MATERIAL SHOWN >>
----
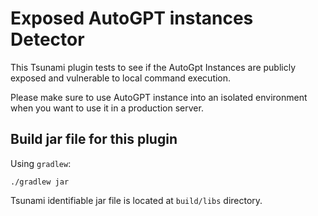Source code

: # Exposed AutoGPT instances Detector

This Tsunami plugin tests to see if the AutoGpt Instances are publicly exposed and vulnerable to local command
execution.

Please make sure to use AutoGPT instance into an isolated environment when you want to use it in a production server.

## Build jar file for this plugin

Using `gradlew`:

```shell
./gradlew jar
```

Tsunami identifiable jar file is located at `build/libs` directory.
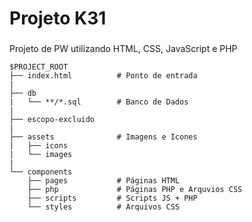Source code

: # Projeto K31

###

Projeto de PW utilizando HTML, CSS, JavaScript e PHP

```
$PROJECT_ROOT
├── index.html          # Ponto de entrada
|
├── db
|   └── **/*.sql        # Banco de Dados
|
├── escopo-excluido
|
├── assets              # Imagens e Icones
|   ├── icons
|   └── images
|
└── components
    ├── pages           # Páginas HTML
    ├── php             # Páginas PHP e Arquvios CSS
    ├── scripts         # Scripts JS + PHP
    └── styles          # Arquivos CSS
```
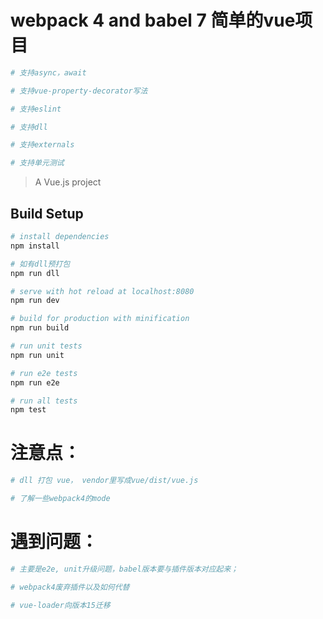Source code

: # webpack 4 and babel 7 简单的vue项目

``` bash
# 支持async，await

# 支持vue-property-decorator写法

# 支持eslint

# 支持dll

# 支持externals

# 支持单元测试
```

> A Vue.js project

## Build Setup

``` bash
# install dependencies
npm install

# 如有dll预打包
npm run dll

# serve with hot reload at localhost:8080
npm run dev

# build for production with minification
npm run build

# run unit tests
npm run unit

# run e2e tests
npm run e2e

# run all tests
npm test

```

# 注意点：

``` bash
# dll 打包 vue， vendor里写成vue/dist/vue.js

# 了解一些webpack4的mode
```

# 遇到问题：
``` bash
# 主要是e2e, unit升级问题，babel版本要与插件版本对应起来；

# webpack4废弃插件以及如何代替

# vue-loader向版本15迁移
```
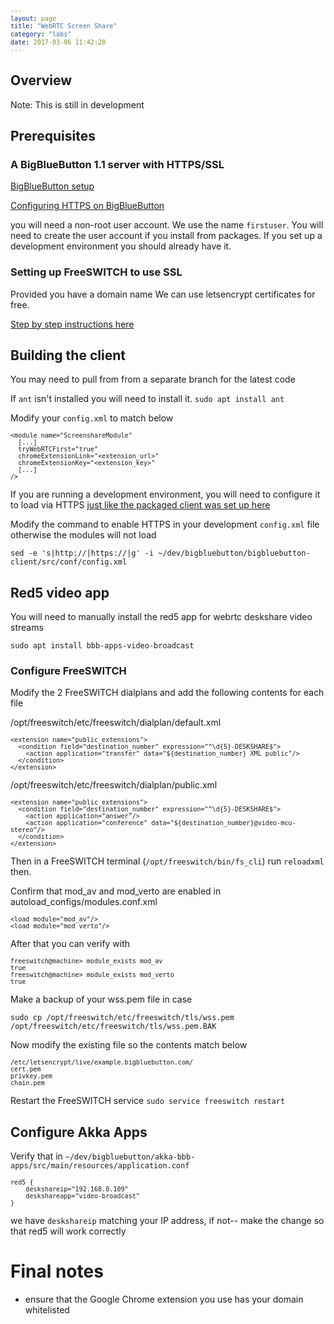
 ```yaml
---
layout: page
title: "WebRTC Screen Share"
category: "labs"
date: 2017-03-06 11:42:28
---
```



<style type="text/css">
pre
{
white-space: pre;
overflow-x: auto;
font-size: 0.85em;
font-family: Monaco,Menlo,Consolas,"Courier New",monospace;
}
</style>

## Overview

Note: This is still in development

## Prerequisites

### A BigBlueButton 1.1 server with HTTPS/SSL

[BigBlueButton setup](/1.1/install/install.html)

[Configuring HTTPS on BigBlueButton](/install/install.html#configuring-https-on-bigbluebutton)

you will need a non-root user account. We use the name `firstuser`. You will need to create the user account if you install from packages. If you set up a development environment you should already have it.

### Setting up FreeSWITCH to use SSL

Provided you have a domain name We can use letsencrypt certificates for free.

[Step by step instructions here](/1.1/install.html#using-lets-encrypt)

## Building the client

You may need to pull from from a separate branch for the latest code

If `ant` isn't installed you will need to install it. `sudo apt install ant`

Modify your `config.xml` to match below

```
<module name="ScreenshareModule"
  [...]
  tryWebRTCFirst="true"
  chromeExtensionLink="<extension_url>"
  chromeExtensionKey="<extension_key>"
  [...]
/>
```

If you are running a development environment, you will need to configure it to load via HTTPS [just like the packaged client was set up here](/1.1/install.html#configure-bigbluebutton-to-load-session-via-https)

Modify the command to enable HTTPS in your development `config.xml` file otherwise the modules will not load

`sed -e 's|http://|https://|g' -i ~/dev/bigbluebutton/bigbluebutton-client/src/conf/config.xml`

## Red5 video app

You will need to manually install the red5 app for webrtc deskshare video streams

`sudo apt install bbb-apps-video-broadcast`

### Configure FreeSWITCH

Modify the 2 FreeSWITCH dialplans and add the following contents for each file

/opt/freeswitch/etc/freeswitch/dialplan/default.xml

```
<extension name="public_extensions">
  <condition field="destination_number" expression="^\d{5}-DESKSHARE$">
    <action application="transfer" data="${destination_number} XML public"/>
  </condition>
</extension>
```

/opt/freeswitch/etc/freeswitch/dialplan/public.xml

```
<extension name="public_extensions">
  <condition field="destination_number" expression="^\d{5}-DESKSHARE$">
    <action application="answer"/>
    <action application="conference" data="${destination_number}@video-mcu-stereo"/>
  </condition>
</extension>
```

Then in a FreeSWITCH terminal (`/opt/freeswitch/bin/fs_cli`) run `reloadxml`
then.

Confirm that mod_av and mod_verto are enabled in autoload_configs/modules.conf.xml

```
<load module="mod_av"/>
<load module="mod_verto"/>
```

After that you can verify with

```
freeswitch@machine> module_exists mod_av
true
freeswitch@machine> module_exists mod_verto
true
```

Make a backup of your wss.pem file in case

`sudo cp /opt/freeswitch/etc/freeswitch/tls/wss.pem /opt/freeswitch/etc/freeswitch/tls/wss.pem.BAK`

Now modify the existing file so the contents match below

```
/etc/letsencrypt/live/example.bigbluebutton.com/
cert.pem
privkey.pem
chain.pem
```

Restart the FreeSWITCH service `sudo service freeswitch restart`

## Configure Akka Apps

Verify that in `~/dev/bigbluebutton/akka-bbb-apps/src/main/resources/application.conf`

```
red5 {
    deskshareip="192.168.0.109"
    deskshareapp="video-broadcast"
}
```

we have `deskshareip` matching your IP address, if not-- make the change so that red5 will work correctly


# Final notes

  * ensure that the Google Chrome extension you use has your domain whitelisted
----
ASSIGNMENT >>
Every line from the start of the material through the line containing "[Configuring HTTPS on" is needed exactly as written; the pictures are not.

TASK RESPONSE >>
Source code

: # Exposed AutoGPT instances Detector

This Tsunami plugin tests to see if the AutoGpt Instances are publicly exposed and vulnerable to local command
execution.

Please make sure to use AutoGPT instance into an isolated environment when you want to use it in a production server.

## Build jar file for this plugin

Using `gradlew`:

```shell
./gradlew jar
```

Tsunami identifiable jar file is located at `build/libs` directory.
Source code

: # Projeto K31

###

Projeto de PW utilizando HTML, CSS, JavaScript e PHP

```
$PROJECT_ROOT
├── index.html          # Ponto de entrada
|
├── db
|   └── **/*.sql        # Banco de Dados
|
├── escopo-excluido
|
├── assets              # Imagens e Icones
|   ├── icons
|   └── images
|
└── components
    ├── pages           # Páginas HTML
    ├── php             # Páginas PHP e Arquvios CSS
    ├── scripts         # Scripts JS + PHP
    └── styles          # Arquivos CSS
```
Source code

: # webpack 4 and babel 7 简单的vue项目

``` bash
# 支持async，await

# 支持vue-property-decorator写法

# 支持eslint

# 支持dll

# 支持externals

# 支持单元测试
```

> A Vue.js project

## Build Setup

``` bash
# install dependencies
npm install

# 如有dll预打包
npm run dll

# serve with hot reload at localhost:8080
npm run dev

# build for production with minification
npm run build

# run unit tests
npm run unit

# run e2e tests
npm run e2e

# run all tests
npm test

```

# 注意点：

``` bash
# dll 打包 vue， vendor里写成vue/dist/vue.js

# 了解一些webpack4的mode
```

# 遇到问题：
``` bash
# 主要是e2e, unit升级问题，babel版本要与插件版本对应起来；

# webpack4废弃插件以及如何代替

# vue-loader向版本15迁移
```
 ```yaml
---
layout: page
title: "WebRTC Screen Share"
category: "labs"
date: 2017-03-06 11:42:28
---
```



<style type="text/css">
pre
{
white-space: pre;
overflow-x: auto;
font-size: 0.85em;
font-family: Monaco,Menlo,Consolas,"Courier New",monospace;
}
</style>

## Overview

Note: This is still in development

## Prerequisites

### A BigBlueButton 1.1 server with HTTPS/SSL

[BigBlueButton setup](/1.1/install/install.html)

[Configuring HTTPS on BigBlueButton](/install/install.html#configuring-https-on-bigbluebutton)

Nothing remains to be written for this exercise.